The RV business is booming right now and that is due to a confluence of economic and technological factors. I would argue that runaway housing costs are still the biggest factor pushing people into van, RV and tiny house living. All the same RV sales are booming and it’s not just people living in them.
RV sales have increased every year since 2009, when sales were a dismal 165,700 units. The prediction this year is for sales to top 472,000. Those numbers don’t count all the people building out vans, refurbishing older campers, buses and converting cargo trailers. I’m already hearing that campgrounds are more crowded than ever and it can be a wait for reservations at the more popular places. KOA is having its best summer in 57 years.
Gas Prices and Easy Credit
The RV industry is being helped by record low gas prices and the easy availability of credit. But focusing just on gas prices alone could lead to erroneous conclusions about the market. Campers are getting smaller, not bigger.
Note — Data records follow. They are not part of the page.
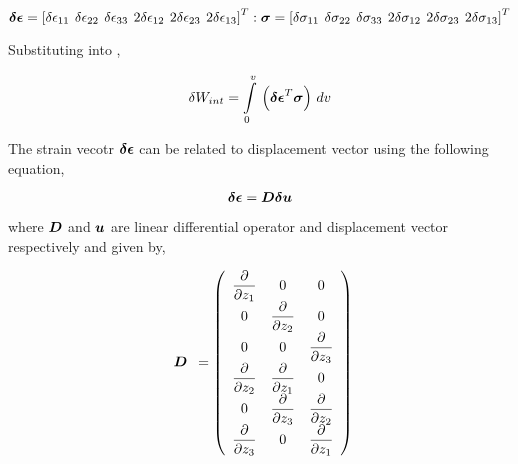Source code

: \begin{equation}
  \vect{\delta \epsilon}=\transpose{\sqbrac{\delta \epsilon_{11} \hspace{4 pt} \delta \epsilon_{22} \hspace{4 pt} \delta \epsilon_{33} 
                         \hspace{4 pt} 2\delta \epsilon_{12} \hspace{4 pt} 2\delta \epsilon_{23} \hspace{4 pt} 2\delta \epsilon_{13}}} :
	       	         \vect{\sigma}=\transpose{\sqbrac{\delta \sigma_{11} \hspace{4 pt} \delta \sigma_{22} \hspace{4 pt} \delta \sigma_{33} 
		         \hspace{4 pt} 2\delta \sigma_{12} \hspace{4 pt} 2\delta \sigma_{23} \hspace{4 pt} 2\delta \sigma_{13} }}	  		  
  \label{eqn:newvectors}
\end{equation} 

Substituting  into ,

\begin{equation}
  \delta W_{int}=\gint{0}{v}{\pbrac{\transpose{\vect{\delta \epsilon}} \vect{\sigma}}}v
  \label{eqn:virtualenergy1}
\end{equation}

The strain vecotr $\vect{\delta \epsilon}$ can be related to displacement vector using the following equation,

\begin{equation}
  \vect{\delta \epsilon}=\matr{D} \vect{\delta u} 
  \label{eqn:virtualsmalldisplacement1}
\end{equation}

\noindent where $\matr{D}$ and $\vect{u}$ are linear differential operator and displacement vector respectively and given by,

\begin{equation}
  \begin{array}{c} \matr{D} \end{array} =
  \pbrac{ \begin{array}{ccc} \delby{}{z_{1}} & 0 & 0 \\ 
                             0 & \delby{}{z_{2}} & 0 \\
			     0 & 0 & \delby{}{z_{3}} \\
			     \delby{}{z_{2}} & \delby{}{z_{1}} & 0 \\ 
			     0 & \delby{}{z_{3}} & \delby{}{z_{2}} \\ 
			     \delby{}{z_{3}} & 0 & \delby{}{z_{1}} \\ \end{array} }
  \label{eqn:differentialoperator}
\end{equation}

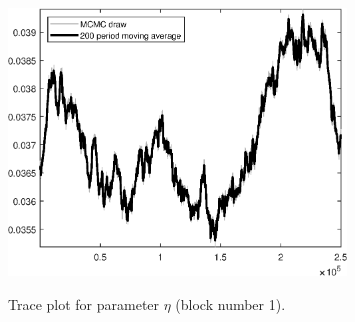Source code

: \begin{figure}[H]
\centering
  \includegraphics[width=0.8\textwidth]{BRS_imp_mobility/graphs/TracePlot_eta_blck_1}\\
    \caption{Trace plot for parameter ${\eta}$ (block number 1).}
\end{figure}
Largest Sales Growth Among Young People
Young people are the fastest adopters of the mobile lifestyle. Growing up in a world of insane rents and ever-escalating housing costs, the lure of mobile living for a younger generation is the cost advantage. Younger people are also more focused on experience over material things, which is a positive trend in my opinion.
Campers Are Getting Smaller
Better materials and construction techniques and computer aided design means that campers are getting smaller, lighter and packing more features into the same amount of space. Better manufacturing processes mean lower costs, with the average price for campers dropping steadily.
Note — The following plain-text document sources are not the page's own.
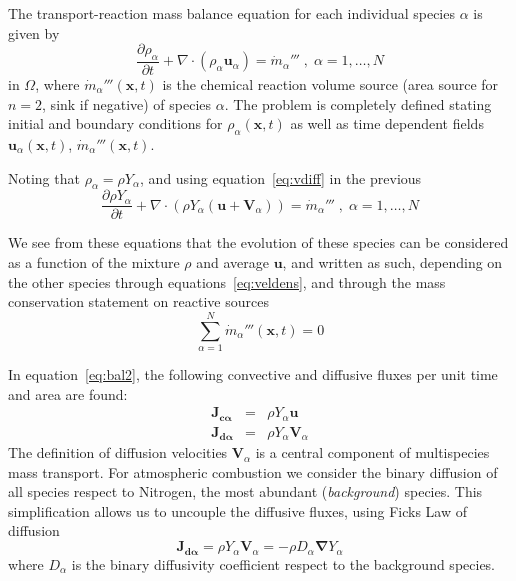 The transport-reaction mass balance equation for each individual species $\alpha$ is given by
%
\begin{equation}
   \frac{\partial \rho_\alpha}{ \partial t} + \nabla \cdot (\rho_\alpha  \mathbf{u}_\alpha) = \dot{m}_\alpha''' \; , \; \alpha=1,\dots,N \label{eq:bal}
\end{equation}
%
in $\Omega$, where $\dot{m}_\alpha'''(\mathbf{x},t)$ is the chemical reaction volume source (area source for $n=2$, sink if negative) of species $\alpha$. The problem is completely defined stating initial and boundary conditions for $\rho_\alpha(\mathbf{x},t)$ as well as time dependent fields $\mathbf{u}_\alpha(\mathbf{x},t)$, $\dot{m}_\alpha'''(\mathbf{x},t)$.

Noting that $ \rho_\alpha = \rho Y_\alpha$, and using equation~\eqref{eq:vdiff} in the previous
%
\begin{equation}
   \frac{\partial \rho Y_\alpha}{ \partial t} + \nabla \cdot \left( \rho Y_\alpha  (\mathbf{u}+\mathbf{V}_\alpha) \right) = \dot{m}_\alpha''' \; , \; \alpha=1,\dots,N \label{eq:bal2}
\end{equation}
%

We see from these equations that the evolution of these species can be considered as a function of the mixture $\rho$ and average $\mathbf{u}$, and written as such, depending on the other species through equations~\eqref{eq:veldens}, and through the mass conservation statement on reactive sources
%
\begin{equation}
  \sum\limits_{\alpha=1}^{N} \dot{m}_\alpha'''(\mathbf{x},t) = 0
\end{equation}
%

In equation~\eqref{eq:bal2}, the following convective and diffusive fluxes per unit time and area are found:
%
\begin{eqnarray}
  \mathbf{J_{c \alpha}} &=& \rho Y_\alpha  \mathbf{u} \label{eq:jc} \\
  \mathbf{J_{d \alpha}} &=& \rho Y_\alpha  \mathbf{V}_\alpha \label{eq:jd}
\end{eqnarray}
%
The definition of diffusion velocities $\mathbf{V}_\alpha$ is a central component of multispecies mass transport. For atmospheric combustion we consider the binary diffusion of all species respect to Nitrogen, the most abundant (\textit{background}) species. This simplification allows us to uncouple the diffusive fluxes, using Ficks Law of diffusion
%
\begin{equation}
   \mathbf{J_{d \alpha}} = \rho Y_\alpha  \mathbf{V}_\alpha = - \rho D_\alpha \boldsymbol{\nabla} Y_\alpha
\end{equation}
%
where $D_\alpha$ is the binary diffusivity coefficient respect to the background species.

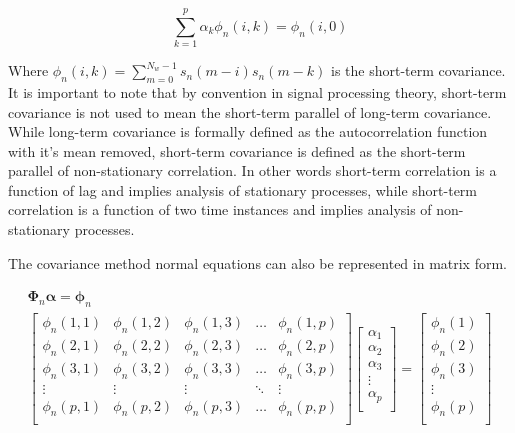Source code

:  \begin{equation}
 	\sum_{k=1}^{p} \alpha_k \phi_n(i,k) = \phi_n(i,0)
 \end{equation}
 
 \noindent
 Where $\phi_n(i,k) = \sum_{m=0}^{N_w-1} s_n(m-i) s_n(m-k)$ is the short-term covariance. It is important to note that by convention in signal processing theory, short-term covariance is not used to mean the short-term parallel of long-term covariance. While long-term covariance is formally defined as the autocorrelation function with it's mean removed, short-term covariance is defined as the short-term parallel of non-stationary correlation. In other words short-term correlation is a function of lag and implies analysis of stationary processes, while short-term correlation is a function of two time instances and implies analysis of non-stationary processes.
 
 The covariance method normal equations can also be represented in matrix form.
 
 \begin{eqnarray}
 	\boldsymbol{\Phi}_n \boldsymbol{\alpha} = \boldsymbol{\phi}_n \\
 	\begin{bmatrix} 
 		\phi_n(1,1)   & \phi_n(1,2)   & \phi_n(1,3)     & \dots    & \phi_n(1,p)  \\
 		\phi_n(2,1)   & \phi_n(2,2)  & \phi_n(2,3)     & \dots     & \phi_n(2,p)  \\
 		\phi_n(3,1)   & \phi_n(3,2)  & \phi_n(3,3)     & \dots    & \phi_n(3,p)  \\
 		\vdots      & \vdots      & \vdots          & \ddots  & \vdots  \\
 		\phi_n(p,1)  & \phi_n(p,2)  & \phi_n(p,3)      & \dots    & \phi_n(p,p)  \\
 	\end{bmatrix} 
 	\begin{bmatrix}
 		\alpha_1 \\
 		\alpha_2 \\
 		\alpha_3 \\
 		\vdots    \\
 		\alpha_p \\
 	\end{bmatrix}
 	=
 	\begin{bmatrix}
 		\phi_n(1)  \\
 		\phi_n(2) \\
 		\phi_n(3) \\
 		\vdots    \\
 		\phi_n(p) \\
 	\end{bmatrix}
 \end{eqnarray}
The trend toward smaller can be seen in manufacturers, like Airstream, where their tiny Basecamp model is blowing out sales records. At nearly $40,000 a pop, Airstream has gone from making 10 Basecamps a week to 25 according to CNN.
Technology Is Getting Better
With the improvement of wireless data services, being mobile no longer means being isolated or depending upon campground WiFi for internet access. The longer this trend continues, the more people will be making a mobility lifestyle their first choice.
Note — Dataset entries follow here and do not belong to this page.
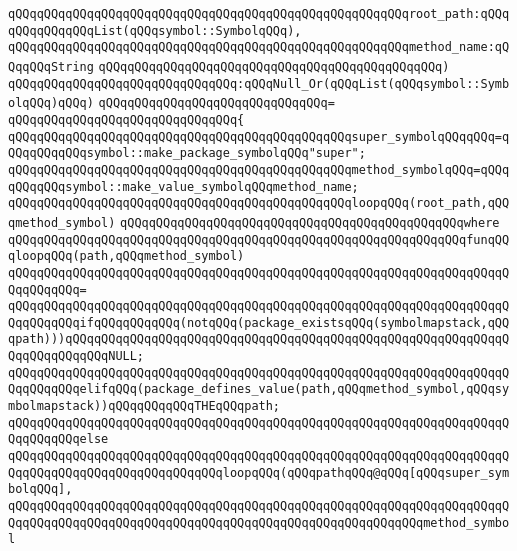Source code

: \verb|qQQqqQQqqQQqqQQqqQQqqQQqqQQqqQQqqQQqqQQqqQQqqQQqqQQqqQQqroot_path:qQQqqQQqqQQqqQQqList(qQQqsymbol::SymbolqQQq),|\newline
\verb|qQQqqQQqqQQqqQQqqQQqqQQqqQQqqQQqqQQqqQQqqQQqqQQqqQQqqQQqmethod_name:qQQqqQQqString|\newline
\verb|qQQqqQQqqQQqqQQqqQQqqQQqqQQqqQQqqQQqqQQqqQQqqQQq)|\newline
\verb|qQQqqQQqqQQqqQQqqQQqqQQqqQQqqQQq:qQQqNull_Or(qQQqList(qQQqsymbol::SymbolqQQq)qQQq)|\newline
\verb|qQQqqQQqqQQqqQQqqQQqqQQqqQQqqQQq=|\newline
\verb|qQQqqQQqqQQqqQQqqQQqqQQqqQQqqQQq{|\newline
\verb|qQQqqQQqqQQqqQQqqQQqqQQqqQQqqQQqqQQqqQQqqQQqqQQqsuper_symbolqQQqqQQq=qQQqqQQqqQQqsymbol::make_package_symbolqQQq"super";|\newline
\verb|qQQqqQQqqQQqqQQqqQQqqQQqqQQqqQQqqQQqqQQqqQQqqQQqmethod_symbolqQQq=qQQqqQQqqQQqsymbol::make_value_symbolqQQqmethod_name;|\newline
\newline
\verb|qQQqqQQqqQQqqQQqqQQqqQQqqQQqqQQqqQQqqQQqqQQqqQQqloopqQQq(root_path,qQQqmethod_symbol)|\newline
\verb|qQQqqQQqqQQqqQQqqQQqqQQqqQQqqQQqqQQqqQQqqQQqqQQqwhere|\newline
\verb|qQQqqQQqqQQqqQQqqQQqqQQqqQQqqQQqqQQqqQQqqQQqqQQqqQQqqQQqqQQqqQQqfunqQQqloopqQQq(path,qQQqmethod_symbol)|\newline
\verb|qQQqqQQqqQQqqQQqqQQqqQQqqQQqqQQqqQQqqQQqqQQqqQQqqQQqqQQqqQQqqQQqqQQqqQQqqQQqqQQq=|\newline
\verb|qQQqqQQqqQQqqQQqqQQqqQQqqQQqqQQqqQQqqQQqqQQqqQQqqQQqqQQqqQQqqQQqqQQqqQQqqQQqqQQqifqQQqqQQqqQQq(notqQQq(package_existsqQQq(symbolmapstack,qQQqpath)))qQQqqQQqqQQqqQQqqQQqqQQqqQQqqQQqqQQqqQQqqQQqqQQqqQQqqQQqqQQqqQQqqQQqqQQqqQQqNULL;|\newline
\verb|qQQqqQQqqQQqqQQqqQQqqQQqqQQqqQQqqQQqqQQqqQQqqQQqqQQqqQQqqQQqqQQqqQQqqQQqqQQqqQQqelifqQQq(package_defines_value(path,qQQqmethod_symbol,qQQqsymbolmapstack))qQQqqQQqqQQqTHEqQQqpath;|\newline
\verb|qQQqqQQqqQQqqQQqqQQqqQQqqQQqqQQqqQQqqQQqqQQqqQQqqQQqqQQqqQQqqQQqqQQqqQQqqQQqqQQqelse|\newline
\verb|qQQqqQQqqQQqqQQqqQQqqQQqqQQqqQQqqQQqqQQqqQQqqQQqqQQqqQQqqQQqqQQqqQQqqQQqqQQqqQQqqQQqqQQqqQQqqQQqqQQqloopqQQq(qQQqpathqQQq@qQQq[qQQqsuper_symbolqQQq],|\newline
\verb|qQQqqQQqqQQqqQQqqQQqqQQqqQQqqQQqqQQqqQQqqQQqqQQqqQQqqQQqqQQqqQQqqQQqqQQqqQQqqQQqqQQqqQQqqQQqqQQqqQQqqQQqqQQqqQQqqQQqqQQqqQQqqQQqmethod_symbol|\newline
Hotel Industry Partially To Blame
As camping and RV living become more popular, it’s also worthwhile to point out to the hospitality industry that hotels are their own worst enemies. The insanity of extra fees like resort fees, parking and valet fees and paid WiFi on top of ever escalating rates is what pushed my wife and I back toward camping. We did find some cool motels and hotels but we also found a lot of hidden fees. Campgrounds can’t get away with the fee game as easily because, once word gets around, their business dries up. RV parks playing the extra fee game end up becoming the overflow, the last choice for campers who can’t find a space anywhere else.
So, for Team Mobility, this is all good news. The more campers there are, the more campgrounds and mobile services we’ll see springing up.